▸ PROBLEM DETAILS: Could you show all lines in the entries below that contain the string "technology"?

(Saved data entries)
· · · · ·
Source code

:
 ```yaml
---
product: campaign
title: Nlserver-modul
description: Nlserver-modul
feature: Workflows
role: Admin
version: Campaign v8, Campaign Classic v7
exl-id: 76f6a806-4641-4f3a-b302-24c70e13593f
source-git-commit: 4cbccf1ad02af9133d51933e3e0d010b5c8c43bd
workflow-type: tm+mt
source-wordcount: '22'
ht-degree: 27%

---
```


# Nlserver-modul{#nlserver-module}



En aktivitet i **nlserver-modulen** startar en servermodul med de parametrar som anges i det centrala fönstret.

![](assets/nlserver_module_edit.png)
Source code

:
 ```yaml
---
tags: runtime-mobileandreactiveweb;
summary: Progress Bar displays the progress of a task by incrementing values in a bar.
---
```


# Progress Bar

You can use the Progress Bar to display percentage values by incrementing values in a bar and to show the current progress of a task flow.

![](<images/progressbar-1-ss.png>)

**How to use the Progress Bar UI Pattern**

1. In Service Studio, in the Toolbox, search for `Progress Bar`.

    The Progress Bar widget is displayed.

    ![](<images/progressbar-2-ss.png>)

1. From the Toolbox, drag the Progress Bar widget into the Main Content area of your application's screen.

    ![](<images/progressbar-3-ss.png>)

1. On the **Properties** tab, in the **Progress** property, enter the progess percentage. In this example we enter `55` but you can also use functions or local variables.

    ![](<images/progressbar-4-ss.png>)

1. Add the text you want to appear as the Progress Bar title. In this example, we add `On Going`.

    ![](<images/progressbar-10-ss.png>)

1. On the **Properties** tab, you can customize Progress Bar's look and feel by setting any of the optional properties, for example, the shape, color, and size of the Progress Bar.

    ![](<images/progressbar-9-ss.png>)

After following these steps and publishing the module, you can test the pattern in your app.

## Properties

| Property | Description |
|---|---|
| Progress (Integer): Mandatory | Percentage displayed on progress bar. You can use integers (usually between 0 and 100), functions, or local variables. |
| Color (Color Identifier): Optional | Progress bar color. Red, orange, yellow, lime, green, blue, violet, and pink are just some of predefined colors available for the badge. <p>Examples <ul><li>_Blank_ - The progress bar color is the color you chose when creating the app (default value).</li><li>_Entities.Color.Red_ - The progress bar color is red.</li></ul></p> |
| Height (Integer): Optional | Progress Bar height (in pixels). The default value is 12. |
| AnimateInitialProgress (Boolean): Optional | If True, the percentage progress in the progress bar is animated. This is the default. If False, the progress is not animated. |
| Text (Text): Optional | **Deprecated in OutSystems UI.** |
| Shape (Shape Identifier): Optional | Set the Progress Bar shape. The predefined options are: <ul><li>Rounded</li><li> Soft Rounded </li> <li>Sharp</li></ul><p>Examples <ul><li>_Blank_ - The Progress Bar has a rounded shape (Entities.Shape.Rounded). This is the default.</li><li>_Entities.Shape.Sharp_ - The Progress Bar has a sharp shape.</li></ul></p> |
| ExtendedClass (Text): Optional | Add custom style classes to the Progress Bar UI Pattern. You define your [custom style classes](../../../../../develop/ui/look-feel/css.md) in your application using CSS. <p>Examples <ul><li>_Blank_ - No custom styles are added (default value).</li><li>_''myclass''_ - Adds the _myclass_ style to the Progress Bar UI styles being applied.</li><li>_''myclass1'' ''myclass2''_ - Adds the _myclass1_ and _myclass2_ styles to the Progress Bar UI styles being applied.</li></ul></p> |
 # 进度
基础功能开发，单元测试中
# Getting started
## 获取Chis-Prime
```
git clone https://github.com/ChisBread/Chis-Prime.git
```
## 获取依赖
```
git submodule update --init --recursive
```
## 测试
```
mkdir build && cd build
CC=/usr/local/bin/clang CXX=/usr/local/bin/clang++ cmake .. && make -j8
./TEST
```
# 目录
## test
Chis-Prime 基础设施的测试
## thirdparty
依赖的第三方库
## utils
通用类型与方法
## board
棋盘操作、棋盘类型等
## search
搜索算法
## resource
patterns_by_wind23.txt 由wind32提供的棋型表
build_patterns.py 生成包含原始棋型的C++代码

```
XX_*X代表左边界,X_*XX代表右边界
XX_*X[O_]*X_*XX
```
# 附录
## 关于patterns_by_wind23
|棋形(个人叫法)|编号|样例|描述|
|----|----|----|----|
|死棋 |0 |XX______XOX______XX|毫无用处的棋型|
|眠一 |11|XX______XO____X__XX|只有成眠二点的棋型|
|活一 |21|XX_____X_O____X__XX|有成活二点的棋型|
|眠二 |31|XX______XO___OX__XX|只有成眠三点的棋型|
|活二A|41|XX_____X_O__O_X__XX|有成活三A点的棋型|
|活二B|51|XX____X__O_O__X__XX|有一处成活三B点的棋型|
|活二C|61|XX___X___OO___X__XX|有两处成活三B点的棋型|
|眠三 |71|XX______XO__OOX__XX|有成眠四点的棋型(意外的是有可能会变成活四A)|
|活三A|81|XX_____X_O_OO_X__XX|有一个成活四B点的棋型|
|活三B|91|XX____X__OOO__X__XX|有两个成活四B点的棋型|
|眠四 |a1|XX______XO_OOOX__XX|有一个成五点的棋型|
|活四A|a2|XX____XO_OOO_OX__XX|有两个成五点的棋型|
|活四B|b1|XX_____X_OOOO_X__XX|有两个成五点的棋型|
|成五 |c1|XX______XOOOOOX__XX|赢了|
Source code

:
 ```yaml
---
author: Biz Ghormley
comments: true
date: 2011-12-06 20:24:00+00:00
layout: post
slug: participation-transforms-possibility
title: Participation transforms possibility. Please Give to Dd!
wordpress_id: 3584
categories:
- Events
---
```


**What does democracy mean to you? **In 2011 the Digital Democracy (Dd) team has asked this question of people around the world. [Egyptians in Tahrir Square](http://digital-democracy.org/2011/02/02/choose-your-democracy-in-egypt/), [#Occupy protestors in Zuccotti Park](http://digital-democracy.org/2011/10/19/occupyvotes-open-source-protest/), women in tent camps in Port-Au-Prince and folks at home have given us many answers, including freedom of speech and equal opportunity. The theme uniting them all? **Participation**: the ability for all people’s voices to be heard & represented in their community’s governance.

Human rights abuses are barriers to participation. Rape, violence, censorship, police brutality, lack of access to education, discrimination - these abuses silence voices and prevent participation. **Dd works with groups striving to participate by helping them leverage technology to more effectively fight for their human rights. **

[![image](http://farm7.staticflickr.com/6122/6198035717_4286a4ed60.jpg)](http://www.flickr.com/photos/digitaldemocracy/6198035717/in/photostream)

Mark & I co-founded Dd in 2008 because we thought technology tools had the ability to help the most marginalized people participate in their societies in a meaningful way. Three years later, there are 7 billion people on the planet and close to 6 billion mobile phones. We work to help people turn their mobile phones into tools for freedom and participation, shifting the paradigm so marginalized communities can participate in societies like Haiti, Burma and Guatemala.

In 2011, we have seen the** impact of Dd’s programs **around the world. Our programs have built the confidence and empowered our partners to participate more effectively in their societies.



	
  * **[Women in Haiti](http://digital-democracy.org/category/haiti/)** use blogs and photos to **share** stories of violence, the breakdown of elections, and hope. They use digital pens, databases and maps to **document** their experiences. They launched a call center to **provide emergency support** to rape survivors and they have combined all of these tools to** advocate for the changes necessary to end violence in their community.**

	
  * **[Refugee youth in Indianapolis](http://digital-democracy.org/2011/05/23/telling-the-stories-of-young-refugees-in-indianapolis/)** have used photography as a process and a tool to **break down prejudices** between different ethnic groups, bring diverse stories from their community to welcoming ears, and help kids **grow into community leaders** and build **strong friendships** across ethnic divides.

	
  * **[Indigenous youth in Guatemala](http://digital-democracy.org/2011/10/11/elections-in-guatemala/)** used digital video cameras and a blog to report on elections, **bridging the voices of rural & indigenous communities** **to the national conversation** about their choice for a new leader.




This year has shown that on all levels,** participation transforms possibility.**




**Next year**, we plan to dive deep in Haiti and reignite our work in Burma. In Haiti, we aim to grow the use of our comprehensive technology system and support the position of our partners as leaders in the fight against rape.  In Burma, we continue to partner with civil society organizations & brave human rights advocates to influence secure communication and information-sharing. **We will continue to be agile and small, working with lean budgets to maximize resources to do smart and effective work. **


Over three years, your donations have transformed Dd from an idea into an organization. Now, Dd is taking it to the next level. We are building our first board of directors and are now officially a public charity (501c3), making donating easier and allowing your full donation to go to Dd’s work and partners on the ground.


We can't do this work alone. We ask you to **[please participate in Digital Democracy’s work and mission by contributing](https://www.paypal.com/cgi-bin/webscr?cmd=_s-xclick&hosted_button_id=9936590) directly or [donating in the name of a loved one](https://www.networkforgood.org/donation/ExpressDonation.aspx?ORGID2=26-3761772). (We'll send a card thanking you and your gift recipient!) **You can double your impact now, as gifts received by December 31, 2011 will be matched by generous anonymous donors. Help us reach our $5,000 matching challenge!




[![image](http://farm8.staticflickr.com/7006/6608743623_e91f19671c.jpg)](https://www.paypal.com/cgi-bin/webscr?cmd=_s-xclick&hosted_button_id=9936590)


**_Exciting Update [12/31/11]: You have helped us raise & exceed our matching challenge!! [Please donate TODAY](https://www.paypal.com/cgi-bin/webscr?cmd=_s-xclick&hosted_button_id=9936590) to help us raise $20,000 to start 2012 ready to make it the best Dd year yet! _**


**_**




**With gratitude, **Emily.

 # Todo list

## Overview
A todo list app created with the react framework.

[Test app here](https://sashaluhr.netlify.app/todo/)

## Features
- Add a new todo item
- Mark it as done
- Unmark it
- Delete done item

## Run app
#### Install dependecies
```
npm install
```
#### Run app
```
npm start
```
· · · · ·
▸ SOLUTION TO THE PROBLEM:
Human rights abuses are barriers to participation. Rape, violence, censorship, police brutality, lack of access to education, discrimination - these abuses silence voices and prevent participation. **Dd works with groups striving to participate by helping them leverage technology to more effectively fight for their human rights. **
Mark & I co-founded Dd in 2008 because we thought technology tools had the ability to help the most marginalized people participate in their societies in a meaningful way. Three years later, there are 7 billion people on the planet and close to 6 billion mobile phones. We work to help people turn their mobile phones into tools for freedom and participation, shifting the paradigm so marginalized communities can participate in societies like Haiti, Burma and Guatemala.
**Next year**, we plan to dive deep in Haiti and reignite our work in Burma. In Haiti, we aim to grow the use of our comprehensive technology system and support the position of our partners as leaders in the fight against rape.  In Burma, we continue to partner with civil society organizations & brave human rights advocates to influence secure communication and information-sharing. **We will continue to be agile and small, working with lean budgets to maximize resources to do smart and effective work. **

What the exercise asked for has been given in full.